Note: when specifying sets before the analysis, you can also choose to calculate sigma (for each set) using all the samples in the set, or only the first k samples in the set. When sets are specified in advance, you cannot use the options on the Sets tab of the Results dialog to create more sets; however, you can review summary specifications for all sets by using the available options on that tab.
Specifying sets after the analysis
While monitoring an ongoing process, it often becomes necessary to adjust the center line values or control limits as those values are refined over time. Also, you may want to compute the control limits and center line values from a set of samples that are known to be in control, and apply those values to all subsequent samples. Thus, each set is defined by a set of computation samples (from which various statistics are computed, e.g., sigma, means, etc.) and a set of application samples (to which the respective statistics, etc. are applied). Of course, the computation samples and application samples can be (and often are) different.
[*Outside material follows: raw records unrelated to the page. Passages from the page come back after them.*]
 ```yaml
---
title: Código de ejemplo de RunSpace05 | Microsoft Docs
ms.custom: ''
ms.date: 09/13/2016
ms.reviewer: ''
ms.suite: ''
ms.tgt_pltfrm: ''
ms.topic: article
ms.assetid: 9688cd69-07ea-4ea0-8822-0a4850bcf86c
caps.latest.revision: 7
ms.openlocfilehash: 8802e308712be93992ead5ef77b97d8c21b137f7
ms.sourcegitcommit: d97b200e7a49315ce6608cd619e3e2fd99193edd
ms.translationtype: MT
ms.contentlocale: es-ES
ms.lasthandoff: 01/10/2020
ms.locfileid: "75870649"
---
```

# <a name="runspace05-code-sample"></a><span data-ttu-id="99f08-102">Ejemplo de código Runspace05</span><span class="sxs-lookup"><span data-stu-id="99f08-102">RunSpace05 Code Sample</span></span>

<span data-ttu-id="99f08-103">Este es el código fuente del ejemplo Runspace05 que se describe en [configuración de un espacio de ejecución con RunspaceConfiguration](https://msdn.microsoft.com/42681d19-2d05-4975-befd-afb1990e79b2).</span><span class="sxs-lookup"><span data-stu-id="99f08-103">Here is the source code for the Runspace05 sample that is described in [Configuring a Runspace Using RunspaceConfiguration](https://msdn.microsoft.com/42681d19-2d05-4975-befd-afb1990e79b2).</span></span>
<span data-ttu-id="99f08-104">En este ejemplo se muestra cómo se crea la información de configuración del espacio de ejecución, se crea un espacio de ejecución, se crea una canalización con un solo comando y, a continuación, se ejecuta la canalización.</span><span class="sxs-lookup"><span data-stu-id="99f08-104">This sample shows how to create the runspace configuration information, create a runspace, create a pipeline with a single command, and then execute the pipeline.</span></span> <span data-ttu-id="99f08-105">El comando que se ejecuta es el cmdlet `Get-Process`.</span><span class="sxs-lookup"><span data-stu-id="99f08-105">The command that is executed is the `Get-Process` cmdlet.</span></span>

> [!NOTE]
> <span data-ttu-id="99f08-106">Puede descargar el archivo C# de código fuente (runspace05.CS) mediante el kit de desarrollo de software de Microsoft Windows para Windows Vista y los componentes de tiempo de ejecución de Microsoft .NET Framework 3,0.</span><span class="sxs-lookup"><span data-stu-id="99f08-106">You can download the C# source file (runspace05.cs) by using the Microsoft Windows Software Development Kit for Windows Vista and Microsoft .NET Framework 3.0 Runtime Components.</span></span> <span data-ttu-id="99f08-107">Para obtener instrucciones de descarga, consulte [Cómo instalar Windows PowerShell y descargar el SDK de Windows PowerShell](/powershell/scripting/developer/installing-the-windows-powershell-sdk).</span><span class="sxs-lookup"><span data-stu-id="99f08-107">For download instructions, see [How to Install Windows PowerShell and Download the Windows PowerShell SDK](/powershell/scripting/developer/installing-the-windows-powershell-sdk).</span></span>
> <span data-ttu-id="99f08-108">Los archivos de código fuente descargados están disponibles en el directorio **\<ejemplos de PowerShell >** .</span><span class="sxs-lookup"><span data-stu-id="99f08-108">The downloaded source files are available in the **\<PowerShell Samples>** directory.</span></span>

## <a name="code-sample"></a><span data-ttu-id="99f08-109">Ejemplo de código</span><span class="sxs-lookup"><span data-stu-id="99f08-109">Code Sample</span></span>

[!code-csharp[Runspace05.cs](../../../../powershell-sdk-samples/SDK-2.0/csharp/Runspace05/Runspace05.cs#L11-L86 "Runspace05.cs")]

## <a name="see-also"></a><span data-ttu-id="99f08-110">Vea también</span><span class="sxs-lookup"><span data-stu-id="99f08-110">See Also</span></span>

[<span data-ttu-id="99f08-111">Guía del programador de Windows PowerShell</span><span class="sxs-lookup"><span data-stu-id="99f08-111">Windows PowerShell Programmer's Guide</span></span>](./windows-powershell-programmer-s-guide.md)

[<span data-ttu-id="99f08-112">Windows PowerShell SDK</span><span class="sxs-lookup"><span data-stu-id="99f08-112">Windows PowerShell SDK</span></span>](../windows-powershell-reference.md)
To reiterate, you may want to estimate sigma from a set of samples that are known to be in control (the computation set), and use that estimate for establishing control limits for all remaining and new samples (the application set).  
Note: each sample must be uniquely assigned to one application set; in other words, each sample has control limits based on statistics (e.g., sigma) computed for one particular set. The assignment of application samples to sets proceeds in a hierarchical manner, i.e., each sample is assigned to the first set where it "fits" (where the definition of the application sample set would include the respective sample). This hierarchical search always begins at the last set that you specified, and not with the All-samples set. Hence, if the user-specified sets encompass all valid samples, the default All-samples set will actually become empty (since all samples will be assigned to one of the user-defined sets).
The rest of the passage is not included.